Mr. KASTENMEIER. I am pleased to note that the witnesses who will appear this morning have, at least in part, addressed these issues. We are fortunate to have three extremely well informed witnesses, a professor from Emory University Law School and two individuals who have testified before us in the past, the Commissioner of Patents and also a senior official in the Copyright Office. First, I would like to call as a witness, Prof. Ray Patterson, Emory University Law School. Professor Patterson has previously served as dean of the Emory Law School. He has studied copyright law for well over two decades, perhaps 25 years, and indeed has authored a book entitled "Copyright in Historical Perspective." We are pleased, Professor Patterson, to hear your perspective, historical or otherwise, on the important issues confronting this committee this morning.

You may proceed.

TESTIMONY OF L. RAY PATTERSON, PROFESSOR OF LAW,

EMORY UNIVERSITY SCHOOL OF LAW

Mr. PATTERSON. Thank you, Mr. Chairman.

Mr. Chairman, members of the subcommittee, my name is Ray Patterson. I am a professor of law at Emory University School of Law. Having been a student of copyright law and its historical development for some 25 years, I very much appreciate the opportunity to appear before the subcommittee and to express some ideas resulting from my studies.

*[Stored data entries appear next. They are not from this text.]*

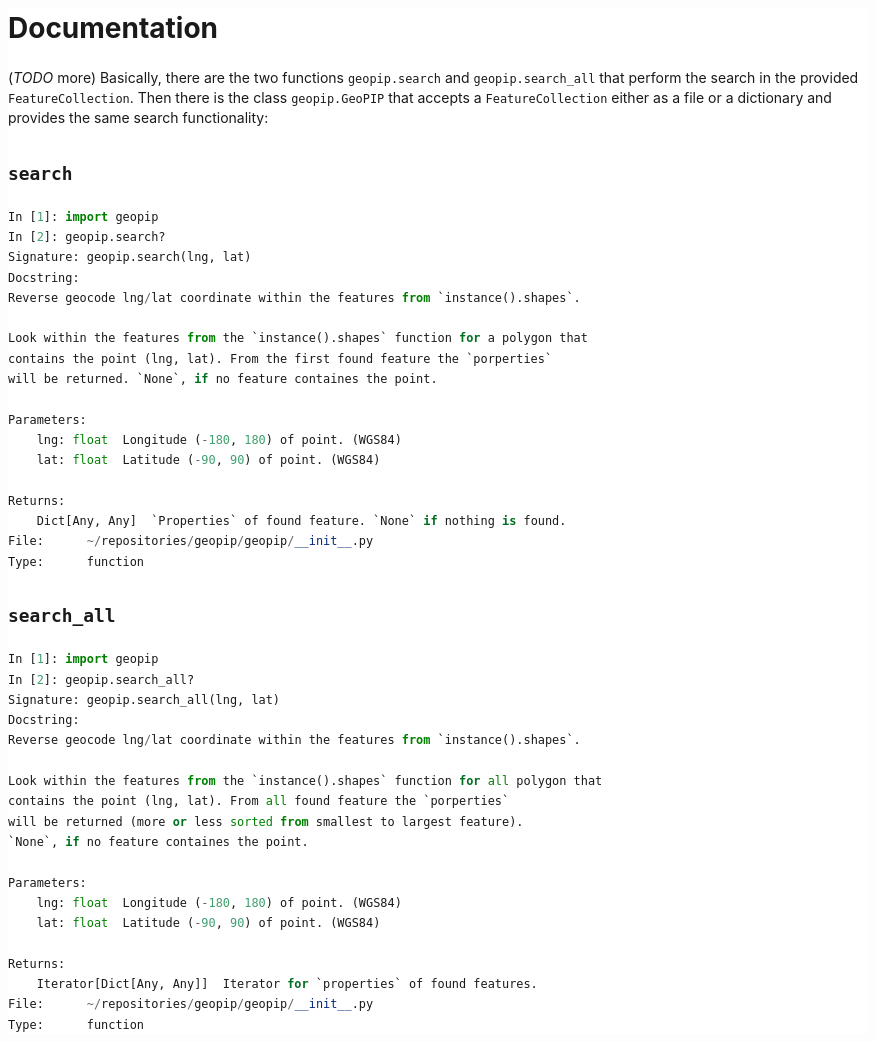 # Documentation

(*TODO* more)
Basically, there are the two functions `geopip.search` and `geopip.search_all` that perform the search in the provided `FeatureCollection`. Then there is the class `geopip.GeoPIP` that accepts a `FeatureCollection` either as a file or a dictionary and provides the same search functionality:

## `search`
```python
In [1]: import geopip
In [2]: geopip.search?
Signature: geopip.search(lng, lat)
Docstring:
Reverse geocode lng/lat coordinate within the features from `instance().shapes`.

Look within the features from the `instance().shapes` function for a polygon that
contains the point (lng, lat). From the first found feature the `porperties`
will be returned. `None`, if no feature containes the point.

Parameters:
    lng: float  Longitude (-180, 180) of point. (WGS84)
    lat: float  Latitude (-90, 90) of point. (WGS84)

Returns:
    Dict[Any, Any]  `Properties` of found feature. `None` if nothing is found.
File:      ~/repositories/geopip/geopip/__init__.py
Type:      function
```

## `search_all`
```python
In [1]: import geopip
In [2]: geopip.search_all?
Signature: geopip.search_all(lng, lat)
Docstring:
Reverse geocode lng/lat coordinate within the features from `instance().shapes`.

Look within the features from the `instance().shapes` function for all polygon that
contains the point (lng, lat). From all found feature the `porperties`
will be returned (more or less sorted from smallest to largest feature).
`None`, if no feature containes the point.

Parameters:
    lng: float  Longitude (-180, 180) of point. (WGS84)
    lat: float  Latitude (-90, 90) of point. (WGS84)

Returns:
    Iterator[Dict[Any, Any]]  Iterator for `properties` of found features.
File:      ~/repositories/geopip/geopip/__init__.py
Type:      function
```
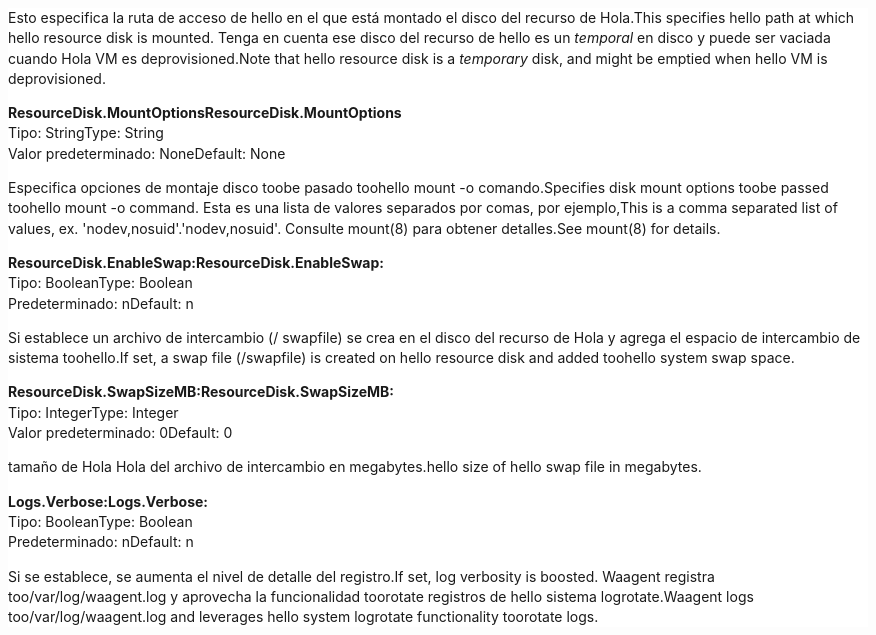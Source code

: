 <span data-ttu-id="0ee4d-260">Esto especifica la ruta de acceso de hello en el que está montado el disco del recurso de Hola.</span><span class="sxs-lookup"><span data-stu-id="0ee4d-260">This specifies hello path at which hello resource disk is mounted.</span></span> <span data-ttu-id="0ee4d-261">Tenga en cuenta ese disco del recurso de hello es un *temporal* en disco y puede ser vaciada cuando Hola VM es deprovisioned.</span><span class="sxs-lookup"><span data-stu-id="0ee4d-261">Note that hello resource disk is a *temporary* disk, and might be emptied when hello VM is deprovisioned.</span></span>

<span data-ttu-id="0ee4d-262">**ResourceDisk.MountOptions**</span><span class="sxs-lookup"><span data-stu-id="0ee4d-262">**ResourceDisk.MountOptions**</span></span>  
<span data-ttu-id="0ee4d-263">Tipo: String</span><span class="sxs-lookup"><span data-stu-id="0ee4d-263">Type: String</span></span>  
<span data-ttu-id="0ee4d-264">Valor predeterminado: None</span><span class="sxs-lookup"><span data-stu-id="0ee4d-264">Default: None</span></span>

<span data-ttu-id="0ee4d-265">Especifica opciones de montaje disco toobe pasado toohello mount -o comando.</span><span class="sxs-lookup"><span data-stu-id="0ee4d-265">Specifies disk mount options toobe passed toohello mount -o command.</span></span> <span data-ttu-id="0ee4d-266">Esta es una lista de valores separados por comas, por ejemplo,</span><span class="sxs-lookup"><span data-stu-id="0ee4d-266">This is a comma separated list of values, ex.</span></span> <span data-ttu-id="0ee4d-267">'nodev,nosuid'.</span><span class="sxs-lookup"><span data-stu-id="0ee4d-267">'nodev,nosuid'.</span></span> <span data-ttu-id="0ee4d-268">Consulte mount(8) para obtener detalles.</span><span class="sxs-lookup"><span data-stu-id="0ee4d-268">See mount(8) for details.</span></span>

<span data-ttu-id="0ee4d-269">**ResourceDisk.EnableSwap:**</span><span class="sxs-lookup"><span data-stu-id="0ee4d-269">**ResourceDisk.EnableSwap:**</span></span>  
<span data-ttu-id="0ee4d-270">Tipo: Boolean</span><span class="sxs-lookup"><span data-stu-id="0ee4d-270">Type: Boolean</span></span>  
<span data-ttu-id="0ee4d-271">Predeterminado: n</span><span class="sxs-lookup"><span data-stu-id="0ee4d-271">Default: n</span></span>

<span data-ttu-id="0ee4d-272">Si establece un archivo de intercambio (/ swapfile) se crea en el disco del recurso de Hola y agrega el espacio de intercambio de sistema toohello.</span><span class="sxs-lookup"><span data-stu-id="0ee4d-272">If set, a swap file (/swapfile) is created on hello resource disk and added toohello system swap space.</span></span>

<span data-ttu-id="0ee4d-273">**ResourceDisk.SwapSizeMB:**</span><span class="sxs-lookup"><span data-stu-id="0ee4d-273">**ResourceDisk.SwapSizeMB:**</span></span>  
<span data-ttu-id="0ee4d-274">Tipo: Integer</span><span class="sxs-lookup"><span data-stu-id="0ee4d-274">Type: Integer</span></span>  
<span data-ttu-id="0ee4d-275">Valor predeterminado: 0</span><span class="sxs-lookup"><span data-stu-id="0ee4d-275">Default: 0</span></span>

<span data-ttu-id="0ee4d-276">tamaño de Hola Hola del archivo de intercambio en megabytes.</span><span class="sxs-lookup"><span data-stu-id="0ee4d-276">hello size of hello swap file in megabytes.</span></span>

<span data-ttu-id="0ee4d-277">**Logs.Verbose:**</span><span class="sxs-lookup"><span data-stu-id="0ee4d-277">**Logs.Verbose:**</span></span>  
<span data-ttu-id="0ee4d-278">Tipo: Boolean</span><span class="sxs-lookup"><span data-stu-id="0ee4d-278">Type: Boolean</span></span>  
<span data-ttu-id="0ee4d-279">Predeterminado: n</span><span class="sxs-lookup"><span data-stu-id="0ee4d-279">Default: n</span></span>

<span data-ttu-id="0ee4d-280">Si se establece, se aumenta el nivel de detalle del registro.</span><span class="sxs-lookup"><span data-stu-id="0ee4d-280">If set, log verbosity is boosted.</span></span> <span data-ttu-id="0ee4d-281">Waagent registra too/var/log/waagent.log y aprovecha la funcionalidad toorotate registros de hello sistema logrotate.</span><span class="sxs-lookup"><span data-stu-id="0ee4d-281">Waagent logs too/var/log/waagent.log and leverages hello system logrotate functionality toorotate logs.</span></span>

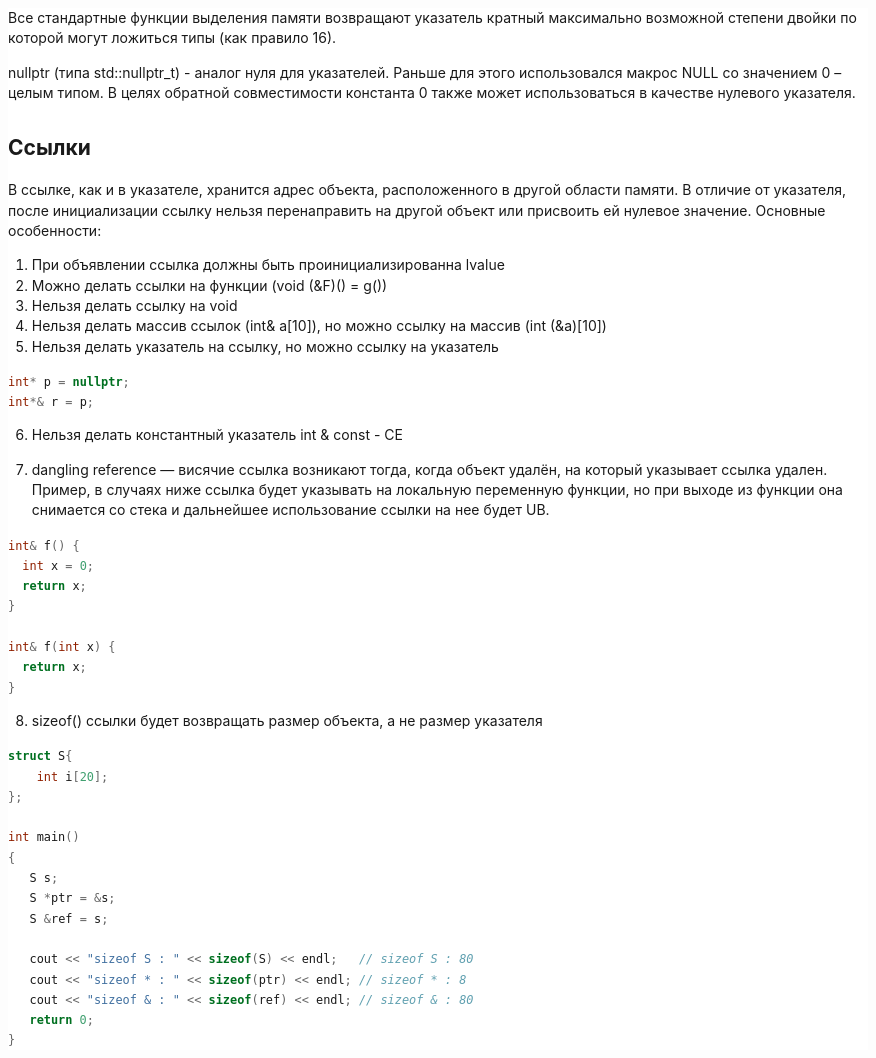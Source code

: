 Все стандартные функции выделения памяти возвращают указатель кратный максимально возможной степени двойки по которой могут ложиться типы (как правило 16).

nullptr (типа std::nullptr_t) - аналог нуля для указателей. Раньше для этого использовался макрос NULL со значением 0 – целым типом. В целях обратной совместимости константа 0 также может использоваться в качестве нулевого указателя.

## Ссылки

В ссылке, как и в указателе, хранится адрес объекта, расположенного в другой области памяти. В отличие от указателя, после инициализации ссылку нельзя перенаправить на другой объект или присвоить ей нулевое значение. Основные особенности:
1) При объявлении ссылка должны быть проинициализированна lvalue
2) Можно делать ссылки на функции (void (&F)() = g())
3) Нельзя делать ссылку на void
4) Нельзя делать массив ссылок (int& a[10]), но можно ссылку на массив (int (&a)[10])
5) Нельзя делать указатель на ссылку, но можно ссылку на указатель

```C++
int* p = nullptr;
int*& r = p;
```

6) Нельзя делать константный указатель int & const - CE

7) dangling reference — висячие ссылка возникают тогда, когда объект удалён, на который указывает ссылка удален. Пример, в случаях ниже ссылка будет указывать на локальную переменную функции, но при выходе из функции она снимается со стека и дальнейшее использование ссылки на нее будет UB.

```C++
int& f() {
  int x = 0;
  return x;
}

int& f(int x) {
  return x;
}
```

8) sizeof() ссылки будет возвращать размер объекта, а не размер указателя

```C++
struct S{
    int i[20];
};

int main()
{
   S s;
   S *ptr = &s;
   S &ref = s;
   
   cout << "sizeof S : " << sizeof(S) << endl;   // sizeof S : 80
   cout << "sizeof * : " << sizeof(ptr) << endl; // sizeof * : 8
   cout << "sizeof & : " << sizeof(ref) << endl; // sizeof & : 80
   return 0;
}
```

Mr. Chairman, with your permission, I would like to submit my written remarks for the record and merely summarize them at the present time.

Mr. KASTENMEIER. Without objection, your statement will be received for the record and you may proceed as you wish.

Mr. PATTERSON. Thank you, sir.

I wish to view the problem of copyright protection for semiconductor chips in the context of copyright and new technology and view the problem from a conceptual standpoint. There are two rea

sons for examining the concept of copyright in the light of new problems that technology poses.

First of all, copyright law as it presently exists does not have a sound conceptual basis.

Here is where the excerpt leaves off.